I solved a question and want to check whether I did any mistake or not.
Question. Given $f(x,y)=2y^3 +2x^2y-x^2 -y$, find the absolute min and max over the region $\{x^2+y^2 \le 1\}$.
First, I check the interior points so $f_x = 4xy-2x = 0 \implies x = 0$ or $y = \frac{1}{2}$. $f_y = 6y^2 + 2x^2 -1 = 0$. Then, to solve these simultaneously, I set $x = 0$ in $f_y$ so I get $$6y^2 -1 = 0 \implies y= \pm \frac{1}{\sqrt{6}}.$$
However, setting $y= \frac{1}{2}$ in $f_y$, I get $\frac{3}{2} + 2x^2 -1 =0 \implies 2x^2 = -\frac{1}{2}$ so that we have no solution. (Is everything okay here ?)
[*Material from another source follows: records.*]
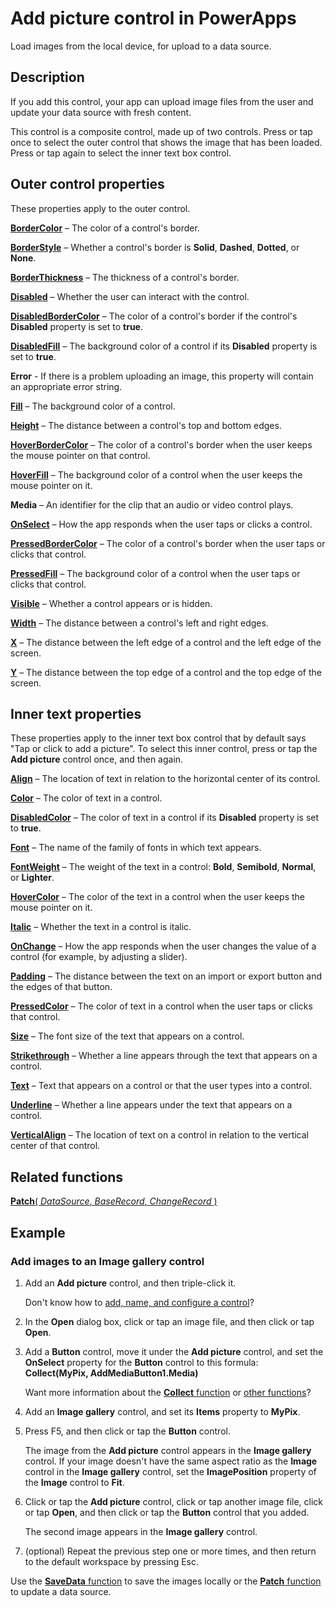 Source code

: <properties
    pageTitle="Add picture control: reference | Microsoft PowerApps"
    description="Information, including properties and examples, about the Add picture control"
    services=""
    suite="powerapps"
    documentationCenter="na"
    authors="aftowen"
    manager="erikre"
    editor=""
    tags=""/>

<tags
   ms.service="powerapps"
   ms.devlang="na"
   ms.topic="article"
   ms.tgt_pltfrm="na"
   ms.workload="na"
   ms.date="03/10/2016"
   ms.author="anneta"/>

# Add picture control in PowerApps #
Load images from the local device, for upload to a data source.

## Description ##
If you add this control, your app can upload image files from the user and update your data source with fresh content.

This control is a composite control, made up of two controls.  Press or tap once to select the outer control that shows the image that has been loaded.  Press or tap again to select the inner text box control.

## Outer control properties ##

These properties apply to the outer control. 

**[BorderColor](../properties/properties-color-border.md)** – The color of a control's border.

**[BorderStyle](../properties/properties-color-border.md)** – Whether a control's border is **Solid**, **Dashed**, **Dotted**, or **None**.

**[BorderThickness](../properties/properties-color-border.md)** – The thickness of a control's border.

**[Disabled](../properties/properties-core.md)** – Whether the user can interact with the control.

**[DisabledBorderColor](../properties/properties-color-border.md)** – The color of a control's border if the control's **Disabled** property is set to **true**.

**[DisabledFill](../properties/properties-color-border.md)** – The background color of a control if its **Disabled** property is set to **true**.

**Error** - If there is a problem uploading an image, this property will contain an appropriate error string.

**[Fill](../properties/properties-color-border.md)** – The background color of a control.

**[Height](../properties/properties-size-location.md)** – The distance between a control's top and bottom edges.

**[HoverBorderColor](../properties/properties-color-border.md)** – The color of a control's border when the user keeps the mouse pointer on that control.

**[HoverFill](../properties/properties-color-border.md)** – The background color of a control when the user keeps the mouse pointer on it.

**Media** – An identifier for the clip that an audio or video control plays.

**[OnSelect](../properties/properties-core.md)** – How the app responds when the user taps or clicks a control.

**[PressedBorderColor](../properties/properties-color-border.md)** – The color of a control's border when the user taps or clicks that control.

**[PressedFill](../properties/properties-color-border.md)** – The background color of a control when the user taps or clicks that control.

**[Visible](../properties/properties-core.md)** – Whether a control appears or is hidden.

**[Width](../properties/properties-size-location.md)** – The distance between a control's left and right edges.

**[X](../properties/properties-size-location.md)** – The distance between the left edge of a control and the left edge of the screen.

**[Y](../properties/properties-size-location.md)** – The distance between the top edge of a control and the top edge of the screen.

## Inner text properties ##

These properties apply to the inner text box control that by default says "Tap or click to add a picture".  To select this inner control, press or tap the **Add picture** control once, and then again.

**[Align](../properties/properties-text.md)** – The location of text in relation to the horizontal center of its control.

**[Color](../properties/properties-color-border.md)** – The color of text in a control.

**[DisabledColor](../properties/properties-color-border.md)** – The color of text in a control if its **Disabled** property is set to **true**.

**[Font](../properties/properties-text.md)** – The name of the family of fonts in which text appears.

**[FontWeight](../properties/properties-text.md)** – The weight of the text in a control: **Bold**, **Semibold**, **Normal**, or **Lighter**.

**[HoverColor](../properties/properties-color-border.md)** – The color of the text in a control when the user keeps the mouse pointer on it.

**[Italic](../properties/properties-text.md)** – Whether the text in a control is italic.

**[OnChange](../properties/properties-core.md)** – How the app responds when the user changes the value of a control (for example, by adjusting a slider).

**[Padding](../properties/properties-size-location.md)** – The distance between the text on an import or export button and the edges of that button.

**[PressedColor](../properties/properties-color-border.md)** – The color of text in a control when the user taps or clicks that control.

**[Size](../properties/properties-text.md)** – The font size of the text that appears on a control.

**[Strikethrough](../properties/properties-text.md)** – Whether a line appears through the text that appears on a control.

**[Text](../properties/properties-core.md)** – Text that appears on a control or that the user types into a control.

**[Underline](../properties/properties-text.md)** – Whether a line appears under the text that appears on a control.

**[VerticalAlign](../properties/properties-text.md)** – The location of text on a control in relation to the vertical center of that control.

## Related functions ##

[**Patch**( *DataSource*, *BaseRecord*, *ChangeRecord* )](../functions/function-patch.md)

## Example ##
### Add images to an Image gallery control ###
1. Add an **Add picture** control, and then triple-click it.

	Don't know how to [add, name, and configure a control](../add-configure-controls.md)?

1. In the **Open** dialog box, click or tap an image file, and then click or tap **Open**.

1. Add a **Button** control, move it under the **Add picture** control, and set the **OnSelect** property for the **Button** control to this formula:<br>
**Collect(MyPix, AddMediaButton1.Media)**

	Want more information about the [**Collect** function](function-clear-collect-clearcollect.md) or [other functions](../formula-reference.md)?

1. Add an **Image gallery** control, and set its **Items** property to **MyPix**.

1. Press F5, and then click or tap the **Button** control.

	The image from the **Add picture** control appears in the **Image gallery** control. If your image doesn't have the same aspect ratio as the **Image** control in the **Image gallery** control, set the **ImagePosition** property of the **Image** control to **Fit**.

1. Click or tap the **Add picture** control, click or tap another image file, click or tap **Open**, and then click or tap the **Button** control that you added.

	The second image appears in the **Image gallery** control.

1. (optional) Repeat the previous step one or more times, and then return to the default workspace by pressing Esc.

Use the [**SaveData** function](function-savedata-loaddata.md) to save the images locally or the [**Patch** function](function-patch.md) to update a data source.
Now, I check the boundary points: $x^2 + y^2 = 1\implies x^2 = 1-y^2$ and plugging this into $f$, we get the following:
$$f(x,y)=2y^3 + 2(1-y^2)y -(1-y^2) -y = y^2 + y -1.$$ To find the extreme points for $f$, $-1\le y \le 1$ and $f' = 2y+1 =0$ must be satisfied so in the end, we get $4$ points:$(0,-1),(\pm \frac{3}{2},-\frac{1}{2}),(0,1)$.
To sum up, there are $6$ critical points in total so $f$ attains its global max $1$ at $(0,1)$ and global min $-\frac{5}{4}$ at the points $(\pm \frac{3}{2},-\frac{1}{2})$.
On the interior, consider the function $$ \phi(\varepsilon) = f( \varepsilon x' + (1-\varepsilon)x^*) $$ where $x^*$ is a local maximizer of $f$ on some convex set $K$. Then a necessary condition is $$ \phi'(0) = \nabla f(x^*)'(x'-x^*) \le 0, \quad \forall x'\in K $$ On the interior of the set, like you said, the gradient must vanish since the above condition must hold for all $x'\in K$, so those candidate points are valid.
On the boundary of the feasible set, you basically used the implicit function theorem to derive the standard Lagrangian tangency conditions. The concern is that $x^2 = 1-y^2$ really describes a correspondence and not a function, so substituting and simplifying might be a mistake. A Lagrangian approach would be to set $$ \mathcal{L} = 2y^3 + 2x^2 y - x^2 - y - \lambda (x^2+y^2-1) $$ with necessary conditions $$ 4xy - 2x - \lambda 2x = 0 $$ $$ 6y + 2x^2 - 1 - \lambda 2y = 0 $$ $$ -(x^2 + y^2 -1) =0. $$
When $x=0$, the other conditions give $y^2 = 1$ and $y(6-2\lambda)=1$, with candidate solutions $(x^*,y^*,\lambda^*) = (0,1,5/2)$ and $(x^*,y^*,\lambda^*) = (0,-1,7/2)$. If $y=0$, the system cannot be solved, since it requires $x^2=1$ and $2x^2=1$.
When $x \neq 0$ and $y\neq 0$, the KKT system becomes $$ 4y - 2 - \lambda 2 = 0 $$ $$ 6y + 2x^2 - 1 - \lambda 2y = 0 $$ $$ -(x^2 + y^2 -1) =0. $$ The first two equations imply $$ 2y -1 = \dfrac{6y+2x^2-1}{2y} $$ or $$ 4y^2 - 8y -2x^2 +1= 0. $$ If $x^2=1-y^2$, this implies $6y^2-8y-1 = 0$, which doesn't seem to characterize the same critical points as in your answer.
Hope that helps! Sorry if there are any mistakes!